Personal information
- Full name: Stuart Harrison Young
- Born: 6 July 1938 (age 88) Blackhall, County Durham, England
- Batting: Left-handed
- Bowling: Right-arm fast

Domestic team information
- 1959–1969: Minor Counties
- 1956–1972: Durham

Career statistics
| Competition | First-class | List A |
| Matches | 3 | 5 |
| Runs scored | 16 | 38 |
| Batting average | 8.00 | 12.66 |
| 100s/50s | –/– | –/– |
| Top score | 14 | 22 |
| Balls bowled | 583 | 346 |
| Wickets | 12 | 12 |
| Bowling average | 24.08 | 9.66 |
| 5 wickets in innings | – | – |
| 10 wickets in match | – | – |
| Best bowling | 4/44 | 4/13 |
| Catches/stumpings | 1/– | 3/– |
- Source: Cricinfo, 6 August 2011

= Stuart Young (cricketer) =

English cricketer (born 1938)

Stuart Harrison Young (born 6 July 1938) is a former English cricketer. Young was a left-handed batsman who bowled right-arm fast. He was born at Blackhall, County Durham.
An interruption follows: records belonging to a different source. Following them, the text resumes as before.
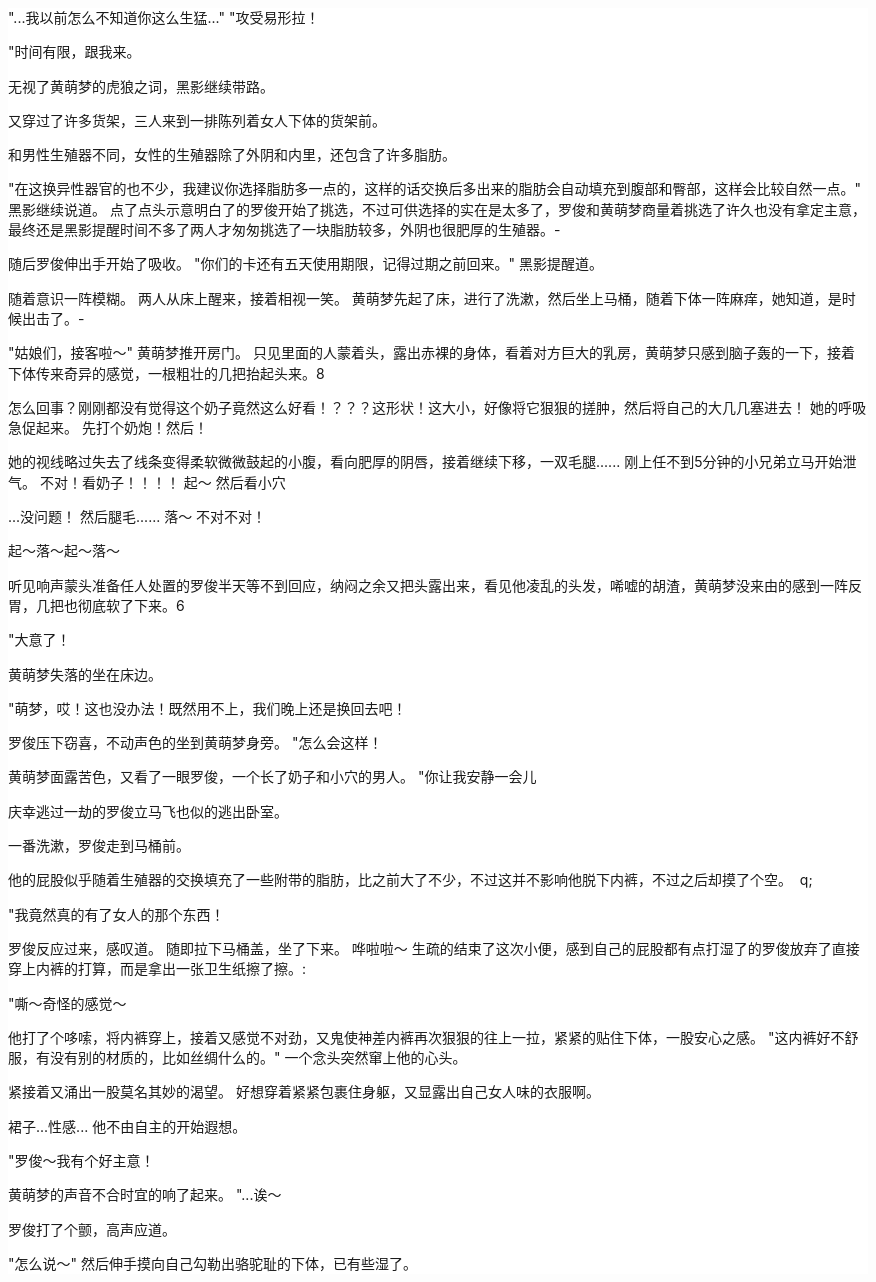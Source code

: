 "...我以前怎么不知道你这么生猛..." "攻受易形拉！

"时间有限，跟我来。

无视了黄萌梦的虎狼之词，黑影继续带路。

又穿过了许多货架，三人来到一排陈列着女人下体的货架前。

和男性生殖器不同，女性的生殖器除了外阴和内里，还包含了许多脂肪。

"在这换异性器官的也不少，我建议你选择脂肪多一点的，这样的话交换后多出来的脂肪会自动填充到腹部和臀部，这样会比较自然一点。" 黑影继续说道。 点了点头示意明白了的罗俊开始了挑选，不过可供选择的实在是太多了，罗俊和黄萌梦商量着挑选了许久也没有拿定主意，最终还是黑影提醒时间不多了两人才匆匆挑选了一块脂肪较多，外阴也很肥厚的生殖器。-

随后罗俊伸出手开始了吸收。 "你们的卡还有五天使用期限，记得过期之前回来。" 黑影提醒道。

随着意识一阵模糊。 两人从床上醒来，接着相视一笑。 黄萌梦先起了床，进行了洗漱，然后坐上马桶，随着下体一阵麻痒，她知道，是时候出击了。-

"姑娘们，接客啦～" 黄萌梦推开房门。 只见里面的人蒙着头，露出赤裸的身体，看着对方巨大的乳房，黄萌梦只感到脑子轰的一下，接着下体传来奇异的感觉，一根粗壮的几把抬起头来。8

怎么回事？刚刚都没有觉得这个奶子竟然这么好看！？？？这形状！这大小，好像将它狠狠的搓肿，然后将自己的大几几塞进去！ 她的呼吸急促起来。 先打个奶炮！然后！

她的视线略过失去了线条变得柔软微微鼓起的小腹，看向肥厚的阴唇，接着继续下移，一双毛腿...... 刚上任不到5分钟的小兄弟立马开始泄气。 不对！看奶子！！！！ 起～ 然后看小穴

...没问题！ 然后腿毛...... 落～ 不对不对！

起～落～起～落～

听见响声蒙头准备任人处置的罗俊半天等不到回应，纳闷之余又把头露出来，看见他凌乱的头发，唏嘘的胡渣，黄萌梦没来由的感到一阵反胃，几把也彻底软了下来。6

"大意了！

黄萌梦失落的坐在床边。

"萌梦，哎！这也没办法！既然用不上，我们晚上还是换回去吧！

罗俊压下窃喜，不动声色的坐到黄萌梦身旁。 "怎么会这样！

黄萌梦面露苦色，又看了一眼罗俊，一个长了奶子和小穴的男人。 "你让我安静一会儿

庆幸逃过一劫的罗俊立马飞也似的逃出卧室。

一番洗漱，罗俊走到马桶前。

他的屁股似乎随着生殖器的交换填充了一些附带的脂肪，比之前大了不少，不过这并不影响他脱下内裤，不过之后却摸了个空。  q;

"我竟然真的有了女人的那个东西！

罗俊反应过来，感叹道。 随即拉下马桶盖，坐了下来。 哗啦啦～ 生疏的结束了这次小便，感到自己的屁股都有点打湿了的罗俊放弃了直接穿上内裤的打算，而是拿出一张卫生纸擦了擦。:

"嘶～奇怪的感觉～

他打了个哆嗦，将内裤穿上，接着又感觉不对劲，又鬼使神差内裤再次狠狠的往上一拉，紧紧的贴住下体，一股安心之感。 "这内裤好不舒服，有没有别的材质的，比如丝绸什么的。" 一个念头突然窜上他的心头。

紧接着又涌出一股莫名其妙的渴望。 好想穿着紧紧包裹住身躯，又显露出自己女人味的衣服啊。

裙子...性感... 他不由自主的开始遐想。

"罗俊～我有个好主意！

黄萌梦的声音不合时宜的响了起来。 "...诶～

罗俊打了个颤，高声应道。

"怎么说～" 然后伸手摸向自己勾勒出骆驼耻的下体，已有些湿了。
Young made his debut for Durham against the Lancashire Second XI in the 1956 Minor Counties Championship. He played minor counties cricket for Durham from 1956 to 1972, making 108 Minor Counties Championship appearances. He made his List A debut against Hertfordshire in the 1964 Gillette Cup. He made four further List A appearances, the last of which came against Oxfordshire in the 1972 Gillette Cup. In his five List A matches, he scored 38 runs at an average of 12.66, with a high score of 22. With the ball, he took 12 wickets at a bowling average of 9.66, with best figures of 4/13.
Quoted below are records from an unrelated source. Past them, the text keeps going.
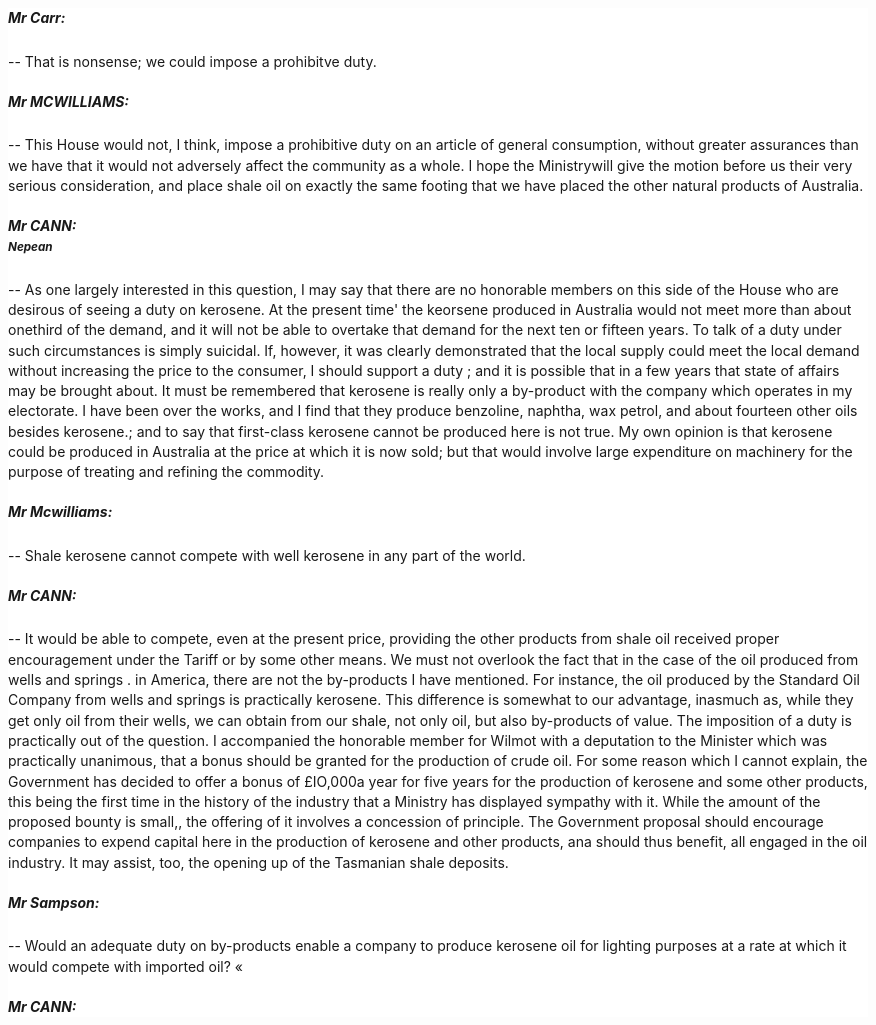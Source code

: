 ##### Mr Carr:

--  That is nonsense; we could impose a prohibitve duty. 

##### Mr MCWILLIAMS:

-- This House would not, I think, impose a prohibitive duty on an article of general consumption, without greater assurances than we have that it would not adversely affect the community as a whole. I hope the Ministrywill give the motion before us their very serious consideration, and place shale oil on exactly the same footing that we have placed the other natural products of Australia. 

##### Mr CANN:<br><small class="text-muted">Nepean</small>

-- As one largely interested in this question, I may say that there are no honorable members on this side of the House who are desirous of seeing a duty on kerosene. At the present time' the keorsene produced in Australia would not meet more than about onethird of the demand, and it will not be able to overtake that demand for the next ten or fifteen years. To talk of a duty under such circumstances is simply suicidal. If, however, it was clearly demonstrated that the local supply could meet the local demand without increasing the price to the consumer, I should support a duty ; and it is possible that in a few years that state of affairs may be brought about. It must be remembered that kerosene is really only a by-product with the company which operates in my electorate. I have been over the works, and I find that they produce benzoline, naphtha, wax petrol, and about fourteen other oils besides kerosene.; and to say that first-class kerosene cannot be produced here is not true. My own opinion is that kerosene could be produced in Australia at the price at which it is now sold; but that would involve large expenditure on machinery for the purpose of treating and refining the commodity. 

##### Mr Mcwilliams:

--  Shale kerosene cannot compete with well kerosene in any part of the world. 

##### Mr CANN:

-- It would be able to compete, even at the present price, providing the other products from shale oil received proper encouragement under the Tariff or by some other means. We must not overlook the fact that in the case of the oil produced from wells and springs . in America, there are not the by-products I have mentioned. For instance, the oil produced by the Standard Oil Company from wells and springs is practically kerosene. This difference is somewhat to our advantage, inasmuch as, while they get only oil from their wells, we can obtain from our shale, not only oil, but also by-products of value. The imposition of a duty is practically out of the question. I accompanied the honorable member for Wilmot with a deputation to the Minister which was practically unanimous, that a bonus should be granted for the production of crude oil. For some reason which I cannot explain, the Government has decided to offer a bonus of £IO,000a year for five years for the production of kerosene and some other products, this being the first time in the history of the industry that a Ministry has displayed sympathy with it. While the amount of the proposed bounty is small,, the offering of it involves a concession of principle. The Government proposal should encourage companies to expend capital here in the production of kerosene and other products, ana should thus benefit, all engaged in the oil industry. It may assist, too, the opening up of the Tasmanian shale deposits. 

##### Mr Sampson:

--  Would an adequate duty on by-products enable a company to produce kerosene oil for lighting purposes at a rate at which it would compete with imported oil? « 

##### Mr CANN:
He also played first-class cricket for the Minor Counties. His first-class debut came against the touring Indians in 1959. He made two further first-class appearances for the team, against the touring South Africans in 1960, and the touring West Indians in 1969. In his three first-class matches, he scored 16 runs at an average of 8.00, with a high score of 14. With the ball, he took 12 wickets at an average of 24.08, with best figures of 4/44.